3.1 Get concatenation of two sets

 

The concatenation of set A and set B is made up of all members of set A and all members of set B, including all duplicates. For instance, the concatenation of [1,2] and [1,3] is [1,2,1,3], where member 1 appears twice in the result set.

Here is an example. A business has two sales channels – online and offline stores. Their sales data is stored in SALES_ONLINE table and SALES_STORE table respectively. The task is to query the total sales amount of each product in the year 2014. Below is part of data in the two tables:

SALES_ONLINE:

ID CUSTOMERID ORDERDATE PRODUCTID AMOUNT
1 HANAR 2014/01/01 17 3868.6
2 ERNSH 2014/01/03 42 1005.9
3 LINOD 2014/01/06 64 400.0
4 OTTIK 2014/01/07 10 1194.0
5 OCEAN 2014/01/09 41 319.2

SALES_STORE:

ID CUSTOMERID ORDERDATE SELLERID PRODUCTID AMOUNT
1 EASTC 2014/01/01 1 27 3063.0
2 ERNSH 2014/01/02 8 70 2713.5
3 MAGAA 2014/01/03 2 74 1675.0
4 SAVEA 2014/01/07 7 45 2018.2
5 FOLIG 2014/01/08 8 30 1622.4

Structures of the two tables are not completely same. SALES_STORE has SELLERID field that stores data of salespeople, but both have ORDERDATE, PRODUCTID and AMOUNT fields. The grouping and aggregation after they are concatenated can be handled as usual.

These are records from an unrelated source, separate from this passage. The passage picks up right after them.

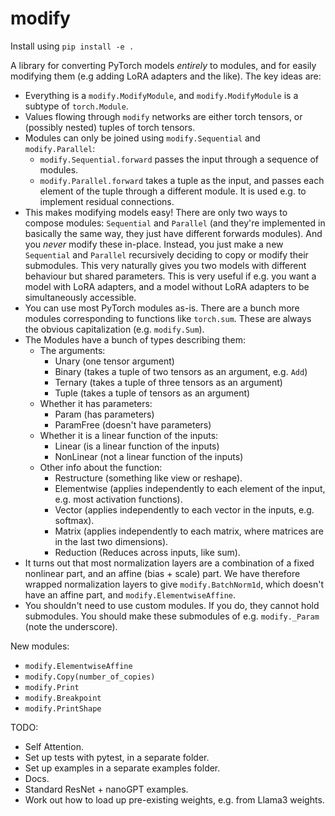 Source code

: # modify

Install using `pip install -e .`

A library for converting PyTorch models _entirely_ to modules, and for easily modifying them (e.g adding LoRA adapters and the like).
The key ideas are:
  * Everything is a `modify.ModifyModule`, and `modify.ModifyModule` is a subtype of `torch.Module`.
  * Values flowing through `modify` networks are either torch tensors, or (possibly nested) tuples of torch tensors.
  * Modules can only be joined using `modify.Sequential` and `modify.Parallel`:
    - `modify.Sequential.forward` passes the input through a sequence of modules.
    - `modify.Parallel.forward` takes a tuple as the input, and passes each element of the tuple through a different module. It is used e.g. to implement residual connections.
  * This makes modifying models easy! There are only two ways to compose modules: `Sequential` and `Parallel` (and they're implemented in basically the same way, they just have different forwards modules).  And you _never_ modify these in-place.  Instead, you just make a new `Sequential` and `Parallel` recursively deciding to copy or modify their submodules.  This very naturally gives you two models with different behaviour but shared parameters.  This is very useful if e.g. you want a model with LoRA adapters, and a model without LoRA adapters to be simultaneously accessible.
  * You can use most PyTorch modules as-is.  There are a bunch more modules corresponding to functions like `torch.sum`.  These are always the obvious capitalization (e.g. `modify.Sum`).
  * The Modules have a bunch of types describing them:
    - The arguments:
      - Unary (one tensor argument)
      - Binary (takes a tuple of two tensors as an argument, e.g. `Add`)
      - Ternary (takes a tuple of three tensors as an argument)
      - Tuple (takes a tuple of tensors as an argument)
    - Whether it has parameters:
      - Param (has parameters)
      - ParamFree (doesn't have parameters)
    - Whether it is a linear function of the inputs:
      - Linear (is a linear function of the inputs)
      - NonLinear (not a linear function of the inputs)
    - Other info about the function:
      - Restructure (something like view or reshape).
      - Elementwise (applies independently to each element of the input, e.g. most activation functions).
      - Vector (applies independently to each vector in the inputs, e.g. softmax).
      - Matrix (applies independently to each matrix, where matrices are in the last two dimensions).
      - Reduction (Reduces across inputs, like sum).
  * It turns out that most normalization layers are a combination of a fixed nonlinear part, and an affine (bias + scale) part.  We have therefore wrapped normalization layers to give `modify.BatchNorm1d`, which doesn't have an affine part, and `modify.ElementwiseAffine`.
  * You shouldn't need to use custom modules.  If you do, they cannot hold submodules.  You should make these submodules of e.g. `modify._Param` (note the underscore).

New modules:
  * `modify.ElementwiseAffine`
  * `modify.Copy(number_of_copies)`
  * `modify.Print`
  * `modify.Breakpoint`
  * `modify.PrintShape`


TODO:
* Self Attention.
* Set up tests with pytest, in a separate folder.
* Set up examples in a separate examples folder.
* Docs.
* Standard ResNet + nanoGPT examples.
* Work out how to load up pre-existing weights, e.g. from Llama3 weights.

SPL can use character “|” to calculate concatenation of sets. A|B, for instance, calculates concatenation of set A and set B.

SPL script:

A
1 =T(“SalesOnline.xlsx”).select(year(ORDERDATE)==2014)
2 =T(“SalesStore.xlsx”).select(year(ORDERDATE)==2014)
3 =A1|A2
4 =A3.groups(PRODUCTID; sum(AMOUNT):AMOUNT)

A1: Import SALES_ONLINE table from the original file and select sales records of the year 2014.
A2: Import SALES_STORE table from the original file and select sales records of the year 2014.
A3: Use the operator “|” to calculate concatenation of the two sets.
A4: Group and calculate total sales amount of each product.

Note that SPL concatenation does not require that sets have same structures. This is because SPL sequences support members of different structures. Yet we can directly access common fields of all members of a sequence, like PRODUCTID and AMOUNT here, as we access fields of a regular data table. This is really convenient.